Personal information
- Born: June 17, 1940 East St. Louis, Illinois, U.S.
- Died: 5th April 2014
- Listed height: 6 ft 10 in (2.08 m)
- Listed weight: 220 lb (100 kg)

Career information
- High school: East St. Louis (East St. Louis, Illinois)
- College: Portland (1959–1962)
- NBA draft: 1962: 8th round, 68th overall pick
- Drafted by: Los Angeles Lakers
- Position: Center
- Number: 42

Career history
- 1962: Long Beach Chiefs
- 1967–1968: Anaheim Amigos
- Stats at Basketball Reference

= Bill Garner (basketball) =

American basketball player

Bill Garner (born June 17, 1940 - April 5, 2014) was an American basketball player.

Born in East St. Louis, Illinois, Garner played college basketball at the University of Portland. A 6'10" center, Garner was drafted by the Los Angeles Lakers in the eighth round (8th pick, 68th overall) of the 1962 NBA draft.

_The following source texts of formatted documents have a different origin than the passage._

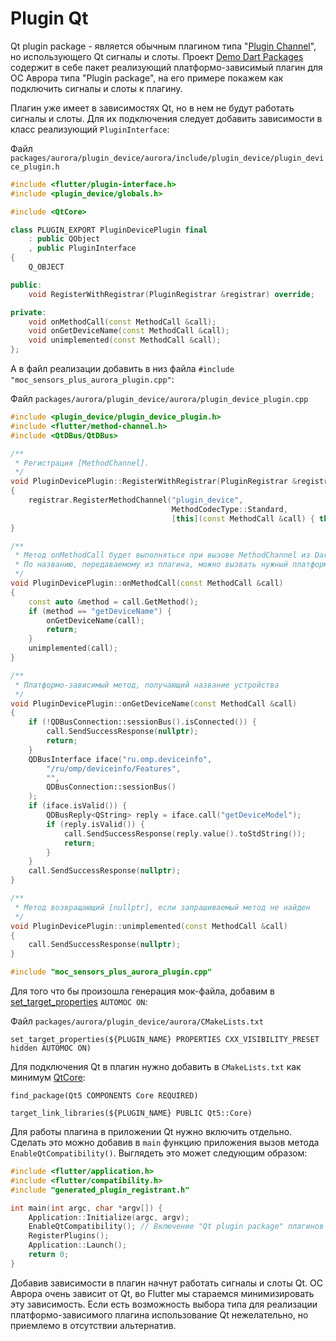 # Plugin Qt

Qt plugin package - является обычным плагином типа "[Plugin Channel](plugin_channel.md)", но использующего Qt сигналы и слоты. 
Проект [Demo Dart Packages](https://gitlab.com/omprussia/flutter/demo-dart-packages) содержит в себе пакет реализующий платформо-зависимый плагин для ОС Аврора типа "Plugin package", на его примере покажем как подключить сигналы и слоты к плагину.

Плагин уже имеет в зависимостях Qt, но в нем не будут работать сигналы и слоты. Для их подключения следует добавить зависимости в класс реализующий `PluginInterface`:

Файл `packages/aurora/plugin_device/aurora/include/plugin_device/plugin_device_plugin.h`

```cpp
#include <flutter/plugin-interface.h>
#include <plugin_device/globals.h>

#include <QtCore>

class PLUGIN_EXPORT PluginDevicePlugin final
    : public QObject
    , public PluginInterface
{
    Q_OBJECT

public:
    void RegisterWithRegistrar(PluginRegistrar &registrar) override;

private:
    void onMethodCall(const MethodCall &call);
    void onGetDeviceName(const MethodCall &call);
    void unimplemented(const MethodCall &call);
};
```

А в файл реализации добавить в низ файла `#include "moc_sensors_plus_aurora_plugin.cpp"`:

Файл `packages/aurora/plugin_device/aurora/plugin_device_plugin.cpp`

```cpp
#include <plugin_device/plugin_device_plugin.h>
#include <flutter/method-channel.h>
#include <QtDBus/QtDBus>

/**
 * Регистрация [MethodChannel].
 */
void PluginDevicePlugin::RegisterWithRegistrar(PluginRegistrar &registrar)
{
    registrar.RegisterMethodChannel("plugin_device",
                                    MethodCodecType::Standard,
                                    [this](const MethodCall &call) { this->onMethodCall(call); });
}

/**
 * Метод onMethodCall будет выполняться при вызове MethodChannel из Dart-плагина.
 * По названию, передаваемому из плагина, можно вызвать нужный платформо-зависимый метод.
 */
void PluginDevicePlugin::onMethodCall(const MethodCall &call)
{
    const auto &method = call.GetMethod();
    if (method == "getDeviceName") {
        onGetDeviceName(call);
        return;
    }
    unimplemented(call);
}

/**
 * Платформо-зависимый метод, получающий название устройства
 */
void PluginDevicePlugin::onGetDeviceName(const MethodCall &call)
{
    if (!QDBusConnection::sessionBus().isConnected()) {
        call.SendSuccessResponse(nullptr);
        return;
    }
    QDBusInterface iface("ru.omp.deviceinfo",
        "/ru/omp/deviceinfo/Features",
        "",
        QDBusConnection::sessionBus()
    );
    if (iface.isValid()) {
        QDBusReply<QString> reply = iface.call("getDeviceModel");
        if (reply.isValid()) {
            call.SendSuccessResponse(reply.value().toStdString());
            return;
        }
    }
    call.SendSuccessResponse(nullptr);
}

/**
 * Метод возвращающий [nullptr], если запрашиваемый метод не найден
 */
void PluginDevicePlugin::unimplemented(const MethodCall &call)
{
    call.SendSuccessResponse(nullptr);
}

#include "moc_sensors_plus_aurora_plugin.cpp"
```

Для того что бы произошла генерация мок-файла, добавим в [set_target_properties](https://cmake.org/cmake/help/latest/command/set_target_properties.html) `AUTOMOC ON`:

Файл `packages/aurora/plugin_device/aurora/CMakeLists.txt`

```
set_target_properties(${PLUGIN_NAME} PROPERTIES CXX_VISIBILITY_PRESET hidden AUTOMOC ON)
```

Для подключения Qt в плагин нужно добавить в `CMakeLists.txt` как минимум [QtCore](https://doc.qt.io/qt-5/qtcore-index.html):

```
find_package(Qt5 COMPONENTS Core REQUIRED)

target_link_libraries(${PLUGIN_NAME} PUBLIC Qt5::Core)
```

Для работы плагина в приложении Qt нужно включить отдельно. Сделать это можно добавив в `main` функцию приложения вызов метода `EnableQtCompatibility()`.
Выглядеть это может следующим образом:

```cpp
#include <flutter/application.h>
#include <flutter/compatibility.h>
#include "generated_plugin_registrant.h"

int main(int argc, char *argv[]) {
    Application::Initialize(argc, argv);
    EnableQtCompatibility(); // Включение "Qt plugin package" плагинов
    RegisterPlugins();
    Application::Launch();
    return 0;
}
```

Добавив зависимости в плагин начнут работать сигналы и слоты Qt.
ОС Аврора очень зависит от Qt, во Flutter мы стараемся минимизировать эту зависимость.
Если есть возможность выбора типа для реализации платформо-зависимого плагина использование Qt нежелательно, но приемлемо в отсутствии альтернатив.
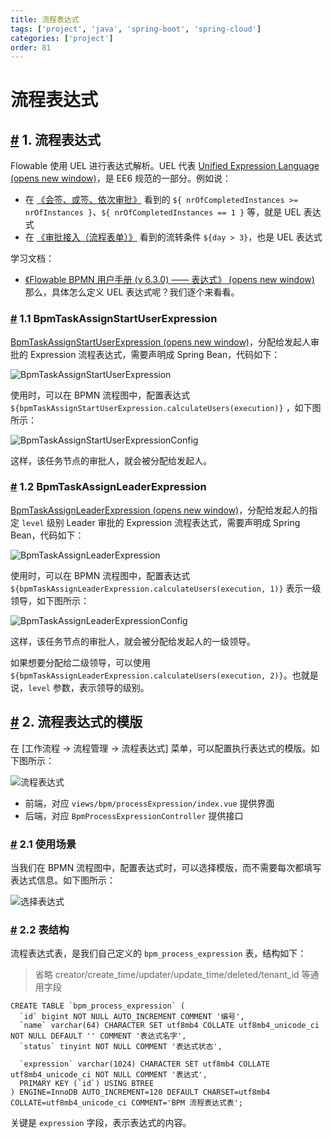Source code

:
 ```yaml
---
title: 流程表达式
tags: ['project', 'java', 'spring-boot', 'spring-cloud']
categories: ['project']
order: 81
---
```

# 流程表达式

## [#](#_1-流程表达式) 1. 流程表达式

 Flowable 使用 UEL 进行表达式解析。UEL 代表 [Unified Expression Language  (opens new window)](https://docs.oracle.com/javaee/6/tutorial/doc/gjddd.html)，是 EE6 规范的一部分。例如说：

 * 在 [《会签、或签、依次审批》](/bpm/multi-instance/) 看到的 `${ nrOfCompletedInstances >= nrOfInstances }`、`${ nrOfCompletedInstances == 1 }` 等，就是 UEL 表达式
* 在 [《审批接入（流程表单）》](/bpm/use-business-form/) 看到的流转条件 `${day > 3}`，也是 UEL 表达式

 学习文档：

 * [《Flowable BPMN 用户手册 (v 6.3.0) —— 表达式》  (opens new window)](https://tkjohn.github.io/flowable-userguide/#apiExpressions)
 那么，具体怎么定义 UEL 表达式呢？我们逐个来看看。

 ### [#](#_1-1-bpmtaskassignstartuserexpression) 1.1 BpmTaskAssignStartUserExpression

 [BpmTaskAssignStartUserExpression  (opens new window)](https://github.com/YunaiV/ruoyi-vue-pro/blob/master/yudao-module-bpm/yudao-module-bpm-biz/src/main/java/cn/iocoder/yudao/module/bpm/framework/flowable/core/candidate/expression/BpmTaskAssignStartUserExpression.java)，分配给发起人审批的 Expression 流程表达式，需要声明成 Spring Bean，代码如下：

 ![BpmTaskAssignStartUserExpression](https://doc.iocoder.cn/img/%E5%B7%A5%E4%BD%9C%E6%B5%81%E6%89%8B%E5%86%8C/%E6%B5%81%E7%A8%8B%E8%A1%A8%E8%BE%BE%E5%BC%8F/BpmTaskAssignStartUserExpression.png)

 使用时，可以在 BPMN 流程图中，配置表达式 `${bpmTaskAssignStartUserExpression.calculateUsers(execution)}` ，如下图所示：

 ![BpmTaskAssignStartUserExpressionConfig](https://doc.iocoder.cn/img/%E5%B7%A5%E4%BD%9C%E6%B5%81%E6%89%8B%E5%86%8C/%E6%B5%81%E7%A8%8B%E8%A1%A8%E8%BE%BE%E5%BC%8F/BpmTaskAssignStartUserExpressionConfig.png)

 这样，该任务节点的审批人，就会被分配给发起人。

 ### [#](#_1-2-bpmtaskassignleaderexpression) 1.2 BpmTaskAssignLeaderExpression

 [BpmTaskAssignLeaderExpression  (opens new window)](https://github.com/YunaiV/ruoyi-vue-pro/blob/master/yudao-module-bpm/yudao-module-bpm-biz/src/main/java/cn/iocoder/yudao/module/bpm/framework/flowable/core/candidate/expression/BpmTaskAssignLeaderExpression.java)，分配给发起人的指定 `level` 级别 Leader 审批的 Expression 流程表达式，需要声明成 Spring Bean，代码如下：

 ![BpmTaskAssignLeaderExpression](https://doc.iocoder.cn/img/%E5%B7%A5%E4%BD%9C%E6%B5%81%E6%89%8B%E5%86%8C/%E6%B5%81%E7%A8%8B%E8%A1%A8%E8%BE%BE%E5%BC%8F/BpmTaskAssignLeaderExpression.png)

 使用时，可以在 BPMN 流程图中，配置表达式 `${bpmTaskAssignLeaderExpression.calculateUsers(execution, 1)}` 表示一级领导，如下图所示：

 ![BpmTaskAssignLeaderExpressionConfig](https://doc.iocoder.cn/img/%E5%B7%A5%E4%BD%9C%E6%B5%81%E6%89%8B%E5%86%8C/%E6%B5%81%E7%A8%8B%E8%A1%A8%E8%BE%BE%E5%BC%8F/BpmTaskAssignLeaderExpressionConfig.png)

 这样，该任务节点的审批人，就会被分配给发起人的一级领导。

 如果想要分配给二级领导，可以使用 `${bpmTaskAssignLeaderExpression.calculateUsers(execution, 2)}`。也就是说，`level` 参数，表示领导的级别。

 ## [#](#_2-流程表达式的模版) 2. 流程表达式的模版

 在 [工作流程 -> 流程管理 -> 流程表达式] 菜单，可以配置执行表达式的模版。如下图所示：

 ![流程表达式](https://doc.iocoder.cn/img/%E5%B7%A5%E4%BD%9C%E6%B5%81%E6%89%8B%E5%86%8C/%E6%B5%81%E7%A8%8B%E8%A1%A8%E8%BE%BE%E5%BC%8F/%E6%B5%81%E7%A8%8B%E8%A1%A8%E8%BE%BE%E5%BC%8F.png)

 * 前端，对应 `views/bpm/processExpression/index.vue` 提供界面
* 后端，对应 `BpmProcessExpressionController` 提供接口

 ### [#](#_2-1-使用场景) 2.1 使用场景

 当我们在 BPMN 流程图中，配置表达式时，可以选择模版，而不需要每次都填写表达式信息。如下图所示：

 ![选择表达式](https://doc.iocoder.cn/img/%E5%B7%A5%E4%BD%9C%E6%B5%81%E6%89%8B%E5%86%8C/%E6%B5%81%E7%A8%8B%E8%A1%A8%E8%BE%BE%E5%BC%8F/%E9%80%89%E6%8B%A9%E8%A1%A8%E8%BE%BE%E5%BC%8F.png)

 ### [#](#_2-2-表结构) 2.2 表结构

 流程表达式表，是我们自己定义的 `bpm_process_expression` 表，结构如下：

 
> 省略 creator/create\_time/updater/update\_time/deleted/tenant\_id 等通用字段

 
```
CREATE TABLE `bpm_process_expression` (
  `id` bigint NOT NULL AUTO_INCREMENT COMMENT '编号',
  `name` varchar(64) CHARACTER SET utf8mb4 COLLATE utf8mb4_unicode_ci NOT NULL DEFAULT '' COMMENT '表达式名字',
  `status` tinyint NOT NULL COMMENT '表达式状态',
  
  `expression` varchar(1024) CHARACTER SET utf8mb4 COLLATE utf8mb4_unicode_ci NOT NULL COMMENT '表达式',
  PRIMARY KEY (`id`) USING BTREE
) ENGINE=InnoDB AUTO_INCREMENT=120 DEFAULT CHARSET=utf8mb4 COLLATE=utf8mb4_unicode_ci COMMENT='BPM 流程表达式表';

```
关键是 `expression` 字段，表示表达式的内容。

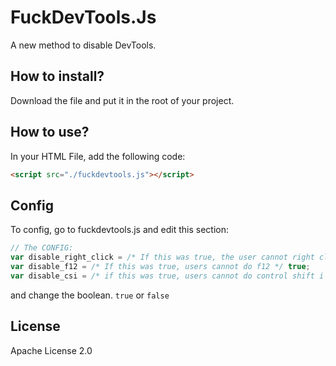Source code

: # FuckDevTools.Js
A new method to disable DevTools.
## How to install?
Download the file and put it in the root of your project.
## How to use?
In your HTML File, add the following code:
```html
<script src="./fuckdevtools.js"></script>
```
## Config
To config, go to fuckdevtools.js and edit this section:
```js
// The CONFIG:
var disable_right_click = /* If this was true, the user cannot right click and if they do, they see alert DevTools? */ true;
var disable_f12 = /* If this was true, users cannot do f12 */ true;
var disable_csi = /* if this was true, users cannot do control shift i */ true;
```
and change the boolean. `true` or `false`
## License
Apache License 2.0

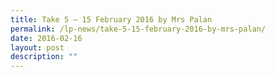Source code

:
 ```yaml
---
title: Take 5 – 15 February 2016 by Mrs Palan
permalink: /lp-news/take-5-15-february-2016-by-mrs-palan/
date: 2016-02-16
layout: post
description: ""
---
```

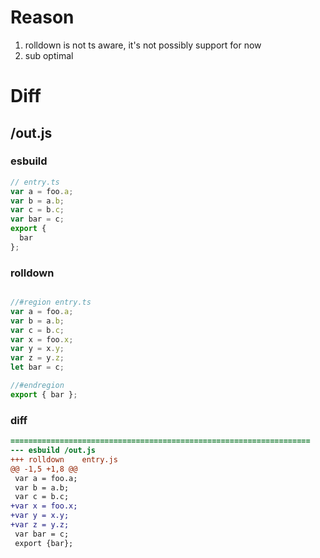 # Reason
1. rolldown is not ts aware, it's not possibly support for now
2. sub optimal
# Diff
## /out.js
### esbuild
```js
// entry.ts
var a = foo.a;
var b = a.b;
var c = b.c;
var bar = c;
export {
  bar
};
```
### rolldown
```js

//#region entry.ts
var a = foo.a;
var b = a.b;
var c = b.c;
var x = foo.x;
var y = x.y;
var z = y.z;
let bar = c;

//#endregion
export { bar };
```
### diff
```diff
===================================================================
--- esbuild	/out.js
+++ rolldown	entry.js
@@ -1,5 +1,8 @@
 var a = foo.a;
 var b = a.b;
 var c = b.c;
+var x = foo.x;
+var y = x.y;
+var z = y.z;
 var bar = c;
 export {bar};

```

Following his college career, Garner played professionally for the Long Beach Chiefs of the American Basketball League until the league ceased operations after the 1962–63 season. From 1963 to 1966 Garner played for the Harlem Globetrotters. He later played for the Anaheim Amigos during the 1967–68 season in the American Basketball Association.